PROBLEM TO SOLVE —
Please restate verbatim the lines that open the listing below, ending with the line in which "альтэрнатывай жывёльнаму бялку." occurs.

EXTRACTED INFORMATION —
________________________________________

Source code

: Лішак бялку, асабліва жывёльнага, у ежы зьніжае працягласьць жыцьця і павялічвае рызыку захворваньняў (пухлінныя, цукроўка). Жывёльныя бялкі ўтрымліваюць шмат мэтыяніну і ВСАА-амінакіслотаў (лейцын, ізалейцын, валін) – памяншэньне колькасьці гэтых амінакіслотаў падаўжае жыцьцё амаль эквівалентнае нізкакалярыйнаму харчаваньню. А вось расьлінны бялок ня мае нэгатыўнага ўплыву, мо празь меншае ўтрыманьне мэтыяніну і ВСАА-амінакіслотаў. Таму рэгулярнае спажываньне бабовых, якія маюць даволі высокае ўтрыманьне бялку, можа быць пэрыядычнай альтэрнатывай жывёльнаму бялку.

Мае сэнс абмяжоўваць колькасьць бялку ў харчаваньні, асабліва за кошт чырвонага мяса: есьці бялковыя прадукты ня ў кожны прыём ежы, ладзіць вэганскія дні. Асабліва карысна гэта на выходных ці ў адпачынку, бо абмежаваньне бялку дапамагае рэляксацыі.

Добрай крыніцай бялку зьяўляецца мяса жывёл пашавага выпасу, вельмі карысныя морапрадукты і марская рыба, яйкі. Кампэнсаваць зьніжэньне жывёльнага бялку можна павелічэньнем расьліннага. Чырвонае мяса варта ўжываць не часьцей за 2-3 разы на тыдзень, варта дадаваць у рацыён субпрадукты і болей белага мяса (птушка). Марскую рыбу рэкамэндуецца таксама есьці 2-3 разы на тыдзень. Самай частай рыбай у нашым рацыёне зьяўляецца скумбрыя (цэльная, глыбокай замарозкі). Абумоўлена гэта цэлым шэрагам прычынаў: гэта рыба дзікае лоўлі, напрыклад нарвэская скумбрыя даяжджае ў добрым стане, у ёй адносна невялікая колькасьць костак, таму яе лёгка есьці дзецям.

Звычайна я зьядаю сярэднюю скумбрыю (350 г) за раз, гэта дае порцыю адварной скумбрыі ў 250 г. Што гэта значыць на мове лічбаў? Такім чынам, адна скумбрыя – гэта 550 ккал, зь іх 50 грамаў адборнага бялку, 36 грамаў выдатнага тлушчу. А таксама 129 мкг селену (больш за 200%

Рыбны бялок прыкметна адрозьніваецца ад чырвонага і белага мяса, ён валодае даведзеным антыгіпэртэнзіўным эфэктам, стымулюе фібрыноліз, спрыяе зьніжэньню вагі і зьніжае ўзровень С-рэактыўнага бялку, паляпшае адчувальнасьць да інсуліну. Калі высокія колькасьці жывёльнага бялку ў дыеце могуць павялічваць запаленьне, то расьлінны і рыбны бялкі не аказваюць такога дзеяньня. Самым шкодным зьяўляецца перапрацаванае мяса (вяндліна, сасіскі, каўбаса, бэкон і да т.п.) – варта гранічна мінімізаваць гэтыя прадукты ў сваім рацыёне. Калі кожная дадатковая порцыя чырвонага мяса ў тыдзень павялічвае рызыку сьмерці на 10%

________________________________________

TASK RESULT —
Source code

: Лішак бялку, асабліва жывёльнага, у ежы зьніжае працягласьць жыцьця і павялічвае рызыку захворваньняў (пухлінныя, цукроўка). Жывёльныя бялкі ўтрымліваюць шмат мэтыяніну і ВСАА-амінакіслотаў (лейцын, ізалейцын, валін) – памяншэньне колькасьці гэтых амінакіслотаў падаўжае жыцьцё амаль эквівалентнае нізкакалярыйнаму харчаваньню. А вось расьлінны бялок ня мае нэгатыўнага ўплыву, мо празь меншае ўтрыманьне мэтыяніну і ВСАА-амінакіслотаў. Таму рэгулярнае спажываньне бабовых, якія маюць даволі высокае ўтрыманьне бялку, можа быць пэрыядычнай альтэрнатывай жывёльнаму бялку.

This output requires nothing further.